On the prediction market, Olise was the consensus pick for top assists, with France likely to go deep enough in the tournament to give him the opportunities.
Mbappé and Messi split the golden boot votes.
The system does not have emotions, neither should you
James connected the work of a goalkeeper to the work of a trader in a way that the panel immediately recognised. Preparation decides the outcome before the event begins. Instinct is what preparation becomes when time runs out.
Crypto Kid had been thinking about the same parallel across the session.
“The more information that you have in front of you, the more data that you can analyse, the better your instinct and ability to predict market movements get. So it’s actually super, super related.”
The goalkeeper with the water bottle is running the same process as the trader who has backtested the position before opening it. The reading is faster at the moment because the thinking has already happened.
Farouk asked about goalkeeping rituals and whether they are learned or natural.
James’s answer extended into how the best professionals in any field develop their pre-performance routine: they rehearse the situation before it arrives, including the crowd, the specific stadium, the possible shooter, the possible market condition.
The routine is not superstition. It is a prior simulation under controlled conditions so that the real moment does not arrive as a surprise.
James’s closing advice to the audience was built on the same structure.
“I’ve done all my homework. Yes, I got the right result, but it’s because I’ve done my homework. Rather than when you’re young and don’t know anything and you go, I’m fantastic. It’s a lesson more about preparing yourself to do that than it is expecting something to happen that you’ve never practised or prepared for.”
He finished with a promise to return to the Zoomex X Space after swimming in Trafalgar Square fountain following England’s victory. Fernando said he would take a flight to be there.
The lesson from the Zoomex space
The thread that ran through the entire session was the relationship between information, preparation, and the moment of execution.
James’s career was built on narrowing that gap. A penalty is not decided when the ball is struck.
It is decided in the days of study that precede the shootout, in the mental rehearsal of the crowd, the shooter, the foot placement, the moment of explosion.
The moment itself is fast. The preparation is long. When the preparation is thorough, the fast moment goes the right way more often than it does not.
The traders described the same architecture. Farouk and Theo both described coming to the market with a position built before the session opens, and the discipline of not overriding that position when emotion says otherwise.
The goalkeeper who dives before the moment of information has arrived goes the wrong way on instinct alone. So does the trader who opens a position without a stop loss because the stomach says to hold.

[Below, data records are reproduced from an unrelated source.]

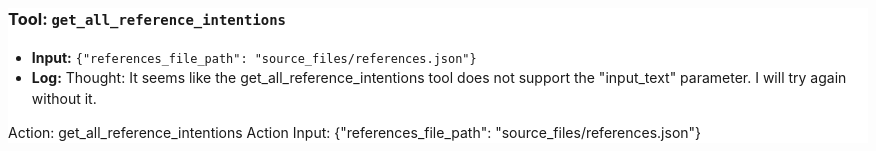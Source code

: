 
### Tool: `get_all_reference_intentions`
- **Input:** `{"references_file_path": "source_files/references.json"}`
- **Log:** Thought: It seems like the get_all_reference_intentions tool does not support the "input_text" parameter. I will try again without it.

Action: get_all_reference_intentions
Action Input: {"references_file_path": "source_files/references.json"}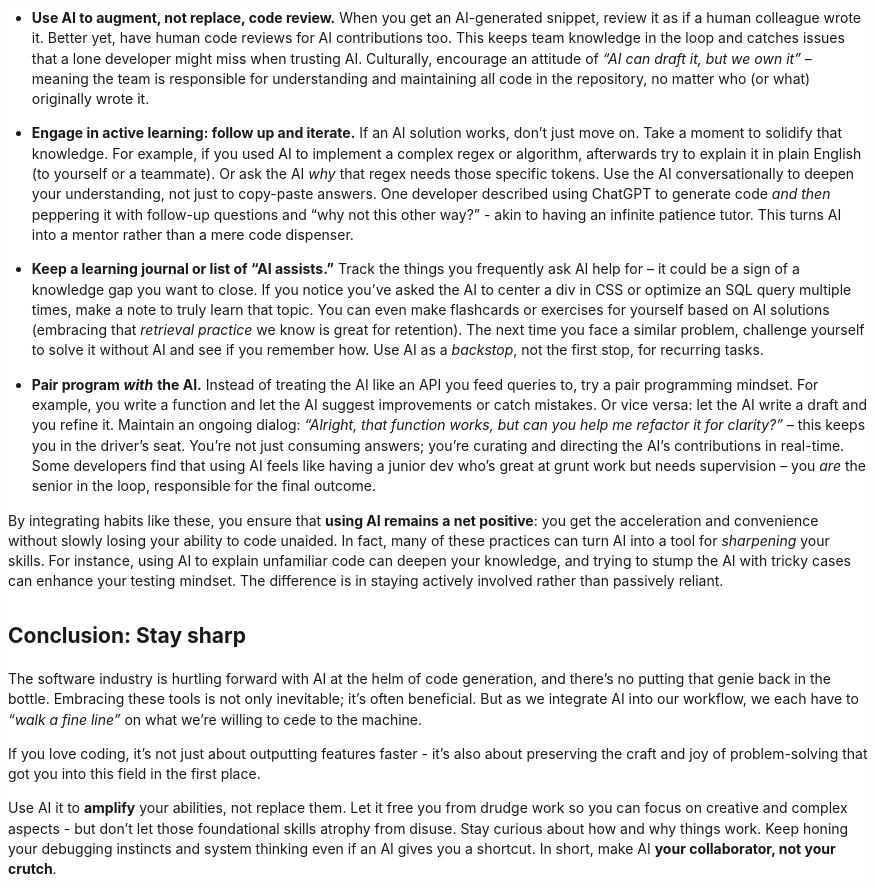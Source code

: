 
*   **Use AI to augment, not replace, code review.** When you get an AI-generated snippet, review it as if a human colleague wrote it. Better yet, have human code reviews for AI contributions too. This keeps team knowledge in the loop and catches issues that a lone developer might miss when trusting AI. Culturally, encourage an attitude of _“AI can draft it, but we own it”_ – meaning the team is responsible for understanding and maintaining all code in the repository, no matter who (or what) originally wrote it.
    

*   **Engage in active learning: follow up and iterate.** If an AI solution works, don’t just move on. Take a moment to solidify that knowledge. For example, if you used AI to implement a complex regex or algorithm, afterwards try to explain it in plain English (to yourself or a teammate). Or ask the AI _why_ that regex needs those specific tokens. Use the AI conversationally to deepen your understanding, not just to copy-paste answers. One developer described using ChatGPT to generate code _and then_ peppering it with follow-up questions and “why not this other way?” - akin to having an infinite patience tutor. This turns AI into a mentor rather than a mere code dispenser.
    

*   **Keep a learning journal or list of “AI assists.”** Track the things you frequently ask AI help for – it could be a sign of a knowledge gap you want to close. If you notice you’ve asked the AI to center a div in CSS or optimize an SQL query multiple times, make a note to truly learn that topic. You can even make flashcards or exercises for yourself based on AI solutions (embracing that _retrieval practice_ we know is great for retention). The next time you face a similar problem, challenge yourself to solve it without AI and see if you remember how. Use AI as a _backstop_, not the first stop, for recurring tasks.
    

*   **Pair program** _**with**_ **the AI.** Instead of treating the AI like an API you feed queries to, try a pair programming mindset. For example, you write a function and let the AI suggest improvements or catch mistakes. Or vice versa: let the AI write a draft and you refine it. Maintain an ongoing dialog: _“Alright, that function works, but can you help me refactor it for clarity?”_ – this keeps you in the driver’s seat. You’re not just consuming answers; you’re curating and directing the AI’s contributions in real-time. Some developers find that using AI feels like having a junior dev who’s great at grunt work but needs supervision – you _are_ the senior in the loop, responsible for the final outcome.
    

By integrating habits like these, you ensure that **using AI remains a net positive**: you get the acceleration and convenience without slowly losing your ability to code unaided. In fact, many of these practices can turn AI into a tool for _sharpening_ your skills. For instance, using AI to explain unfamiliar code can deepen your knowledge, and trying to stump the AI with tricky cases can enhance your testing mindset. The difference is in staying actively involved rather than passively reliant.

Conclusion: Stay sharp
----------------------

The software industry is hurtling forward with AI at the helm of code generation, and there’s no putting that genie back in the bottle. Embracing these tools is not only inevitable; it’s often beneficial. But as we integrate AI into our workflow, we each have to _“walk a fine line”_ on what we’re willing to cede to the machine.

If you love coding, it’s not just about outputting features faster - it’s also about preserving the craft and joy of problem-solving that got you into this field in the first place.

Use AI it to **amplify** your abilities, not replace them. Let it free you from drudge work so you can focus on creative and complex aspects - but don’t let those foundational skills atrophy from disuse. Stay curious about how and why things work. Keep honing your debugging instincts and system thinking even if an AI gives you a shortcut. In short, make AI **your collaborator, not your crutch**.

David James’s specific answer to why he was never nervous, only ever disappointed, is worth sitting with.
He was disappointed because the preparation was thorough and the outcome still went against him. He was not nervous because nervousness means the preparation was incomplete.
The job of preparation is to remove the unknowns that produce nerves, and replace them with a plan that decides what happens when the situation changes.

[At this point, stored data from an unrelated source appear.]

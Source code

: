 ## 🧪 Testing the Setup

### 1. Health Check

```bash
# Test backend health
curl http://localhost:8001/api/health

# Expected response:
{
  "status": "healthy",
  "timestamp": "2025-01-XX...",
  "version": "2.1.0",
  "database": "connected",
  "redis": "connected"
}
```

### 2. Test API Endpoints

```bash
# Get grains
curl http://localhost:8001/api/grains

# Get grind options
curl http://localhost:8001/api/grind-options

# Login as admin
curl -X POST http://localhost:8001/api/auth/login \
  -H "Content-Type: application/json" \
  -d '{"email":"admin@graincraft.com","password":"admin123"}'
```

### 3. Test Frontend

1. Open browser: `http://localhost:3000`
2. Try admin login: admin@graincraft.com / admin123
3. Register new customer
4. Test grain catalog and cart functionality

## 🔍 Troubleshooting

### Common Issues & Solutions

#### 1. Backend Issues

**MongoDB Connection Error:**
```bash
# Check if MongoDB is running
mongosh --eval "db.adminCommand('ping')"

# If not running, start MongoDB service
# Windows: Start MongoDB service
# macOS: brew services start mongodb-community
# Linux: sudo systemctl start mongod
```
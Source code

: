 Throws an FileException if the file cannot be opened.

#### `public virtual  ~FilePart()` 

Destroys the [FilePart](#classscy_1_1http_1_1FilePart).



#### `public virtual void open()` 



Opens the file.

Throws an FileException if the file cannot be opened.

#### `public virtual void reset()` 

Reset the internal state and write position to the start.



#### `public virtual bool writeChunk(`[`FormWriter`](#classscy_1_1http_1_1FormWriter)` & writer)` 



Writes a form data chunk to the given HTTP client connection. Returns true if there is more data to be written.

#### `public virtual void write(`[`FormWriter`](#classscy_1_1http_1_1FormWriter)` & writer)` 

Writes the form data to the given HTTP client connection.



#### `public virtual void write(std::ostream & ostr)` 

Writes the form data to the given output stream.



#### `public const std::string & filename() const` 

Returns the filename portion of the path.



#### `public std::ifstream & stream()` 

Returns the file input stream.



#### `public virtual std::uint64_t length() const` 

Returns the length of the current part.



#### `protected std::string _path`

The plan does not eliminate losing. It eliminates panicking while losing.
The Zoomex World Cup Impact Pledge continues across two more episodes. England are going to win the World Cup. David James said so, and 1,000 USDT for the UEFA Foundation is waiting on the other side of it.
About Zoomex
Founded in 2021, Zoomex is a global cryptocurrency trading platform with over 3 million users across more than 35 countries and regions, offering 600+ trading pairs.
Guided by its core values of “Simple × User-Friendly × Fast,” Zoomex is committed to fairness, integrity, and transparency in delivering a high-performance, low-barrier, trustworthy trading experience.
As an official partner of the Haas F1 Team and global brand ambassador partner of goalkeeper Emiliano Martínez, Zoomex brings the same focus on speed, precision, and discipline from the racetrack and the pitch to trading.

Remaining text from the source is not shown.